## Required work
Please report every line in the entries that contains the string "fibres".

[Saved data entries]
——
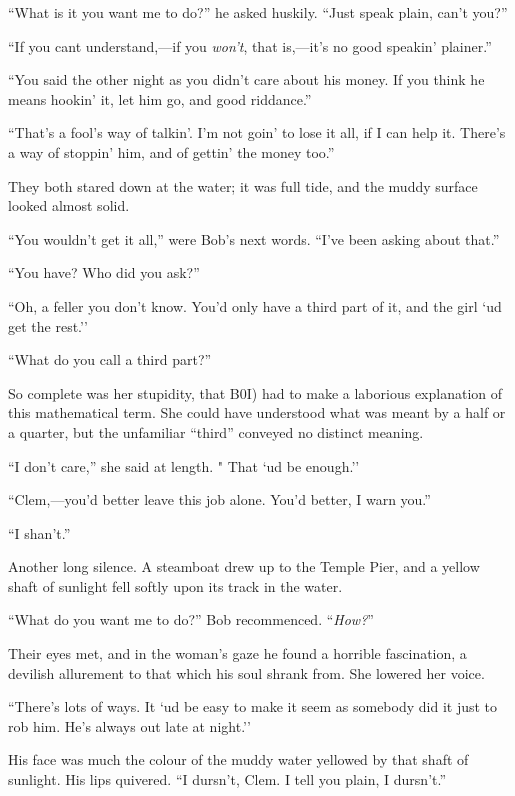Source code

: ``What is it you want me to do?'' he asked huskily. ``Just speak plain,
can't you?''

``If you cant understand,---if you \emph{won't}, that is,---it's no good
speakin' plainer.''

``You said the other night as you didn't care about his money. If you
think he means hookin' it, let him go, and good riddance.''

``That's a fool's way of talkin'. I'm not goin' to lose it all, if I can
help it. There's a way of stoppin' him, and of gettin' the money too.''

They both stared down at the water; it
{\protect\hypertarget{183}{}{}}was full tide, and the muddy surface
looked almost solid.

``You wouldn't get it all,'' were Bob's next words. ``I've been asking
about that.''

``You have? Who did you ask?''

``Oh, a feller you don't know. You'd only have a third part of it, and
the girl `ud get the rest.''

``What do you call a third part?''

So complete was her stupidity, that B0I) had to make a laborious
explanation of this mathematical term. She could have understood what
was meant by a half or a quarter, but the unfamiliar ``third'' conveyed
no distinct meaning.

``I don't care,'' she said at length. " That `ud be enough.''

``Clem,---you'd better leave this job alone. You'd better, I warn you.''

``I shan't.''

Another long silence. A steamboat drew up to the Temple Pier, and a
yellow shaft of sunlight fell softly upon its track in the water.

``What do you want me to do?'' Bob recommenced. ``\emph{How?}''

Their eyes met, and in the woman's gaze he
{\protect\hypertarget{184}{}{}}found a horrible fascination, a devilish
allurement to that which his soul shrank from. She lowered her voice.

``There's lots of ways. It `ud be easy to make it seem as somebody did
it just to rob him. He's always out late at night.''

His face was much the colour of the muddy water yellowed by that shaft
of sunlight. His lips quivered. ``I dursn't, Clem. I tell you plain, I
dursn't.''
——
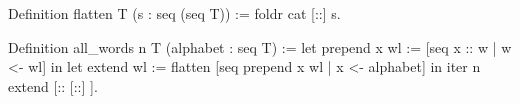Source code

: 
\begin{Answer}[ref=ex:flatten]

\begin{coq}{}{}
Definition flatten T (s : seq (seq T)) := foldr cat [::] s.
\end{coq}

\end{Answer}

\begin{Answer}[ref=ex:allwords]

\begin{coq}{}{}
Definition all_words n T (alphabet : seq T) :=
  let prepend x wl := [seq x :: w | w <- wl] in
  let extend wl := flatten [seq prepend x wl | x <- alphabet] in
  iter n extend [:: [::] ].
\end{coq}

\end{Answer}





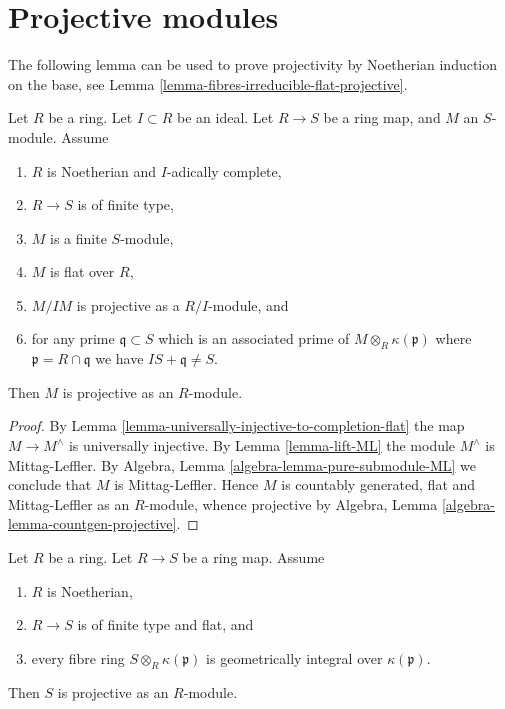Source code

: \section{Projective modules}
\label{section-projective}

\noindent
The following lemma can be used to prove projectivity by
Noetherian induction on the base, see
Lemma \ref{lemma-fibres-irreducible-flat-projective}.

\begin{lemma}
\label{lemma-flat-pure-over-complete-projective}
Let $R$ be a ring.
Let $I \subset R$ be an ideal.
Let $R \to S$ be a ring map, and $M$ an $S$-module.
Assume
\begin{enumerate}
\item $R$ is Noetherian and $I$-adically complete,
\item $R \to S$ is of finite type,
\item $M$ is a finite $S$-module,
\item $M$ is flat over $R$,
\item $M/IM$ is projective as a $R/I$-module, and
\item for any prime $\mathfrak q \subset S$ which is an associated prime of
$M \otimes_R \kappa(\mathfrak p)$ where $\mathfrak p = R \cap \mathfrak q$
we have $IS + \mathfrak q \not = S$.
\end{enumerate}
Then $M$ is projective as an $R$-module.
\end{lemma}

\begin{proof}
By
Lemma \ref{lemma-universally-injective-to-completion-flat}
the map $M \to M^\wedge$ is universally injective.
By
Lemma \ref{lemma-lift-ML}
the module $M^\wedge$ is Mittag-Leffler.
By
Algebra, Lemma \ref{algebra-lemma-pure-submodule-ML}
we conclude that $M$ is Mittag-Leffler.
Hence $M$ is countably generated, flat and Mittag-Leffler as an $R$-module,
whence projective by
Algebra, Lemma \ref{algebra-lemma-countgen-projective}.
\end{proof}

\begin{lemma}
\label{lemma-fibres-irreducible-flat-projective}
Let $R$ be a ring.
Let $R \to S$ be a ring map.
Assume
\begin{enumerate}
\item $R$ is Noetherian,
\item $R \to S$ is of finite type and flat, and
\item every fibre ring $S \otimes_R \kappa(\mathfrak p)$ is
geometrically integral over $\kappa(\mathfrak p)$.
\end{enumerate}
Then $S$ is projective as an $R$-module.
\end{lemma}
——
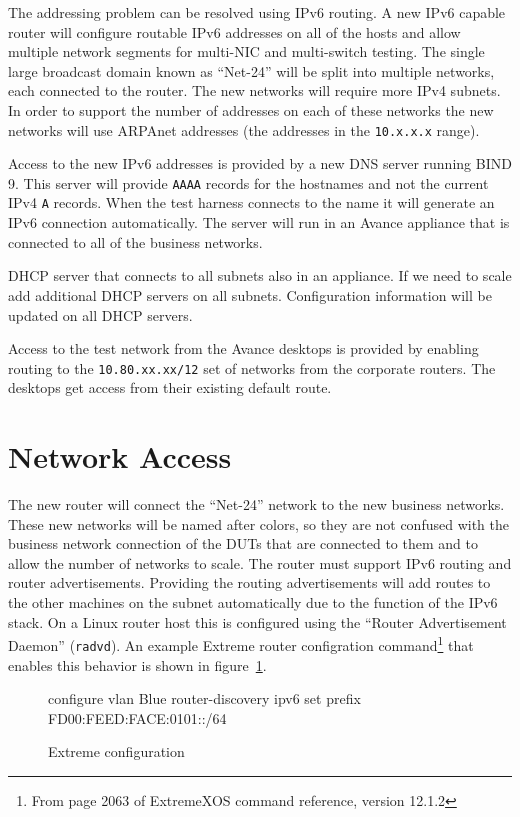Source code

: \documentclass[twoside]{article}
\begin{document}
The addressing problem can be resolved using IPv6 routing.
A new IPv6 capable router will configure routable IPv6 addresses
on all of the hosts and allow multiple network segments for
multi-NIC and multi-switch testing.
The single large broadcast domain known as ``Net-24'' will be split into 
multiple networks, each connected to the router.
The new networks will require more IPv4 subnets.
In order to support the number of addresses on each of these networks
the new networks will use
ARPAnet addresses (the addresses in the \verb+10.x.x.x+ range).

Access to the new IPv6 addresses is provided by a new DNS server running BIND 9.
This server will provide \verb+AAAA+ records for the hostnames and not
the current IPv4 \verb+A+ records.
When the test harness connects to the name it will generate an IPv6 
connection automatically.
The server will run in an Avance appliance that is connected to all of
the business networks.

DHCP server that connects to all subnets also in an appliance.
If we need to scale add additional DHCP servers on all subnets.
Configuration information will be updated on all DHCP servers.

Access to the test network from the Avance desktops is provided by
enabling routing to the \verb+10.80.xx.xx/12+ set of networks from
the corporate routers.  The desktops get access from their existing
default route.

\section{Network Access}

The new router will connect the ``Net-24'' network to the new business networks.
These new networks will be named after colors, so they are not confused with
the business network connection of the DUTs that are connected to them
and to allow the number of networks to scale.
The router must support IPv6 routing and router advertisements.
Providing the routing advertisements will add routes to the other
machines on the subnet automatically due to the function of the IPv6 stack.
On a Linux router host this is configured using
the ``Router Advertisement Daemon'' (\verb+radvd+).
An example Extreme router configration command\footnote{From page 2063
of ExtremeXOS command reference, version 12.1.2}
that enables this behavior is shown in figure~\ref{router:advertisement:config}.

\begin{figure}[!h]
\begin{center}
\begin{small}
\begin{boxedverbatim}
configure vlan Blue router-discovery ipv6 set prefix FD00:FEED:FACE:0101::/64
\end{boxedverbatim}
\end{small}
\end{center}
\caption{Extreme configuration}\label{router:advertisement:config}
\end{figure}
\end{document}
——
## Exercise output
Lemma \ref{lemma-fibres-irreducible-flat-projective}.
\label{lemma-fibres-irreducible-flat-projective}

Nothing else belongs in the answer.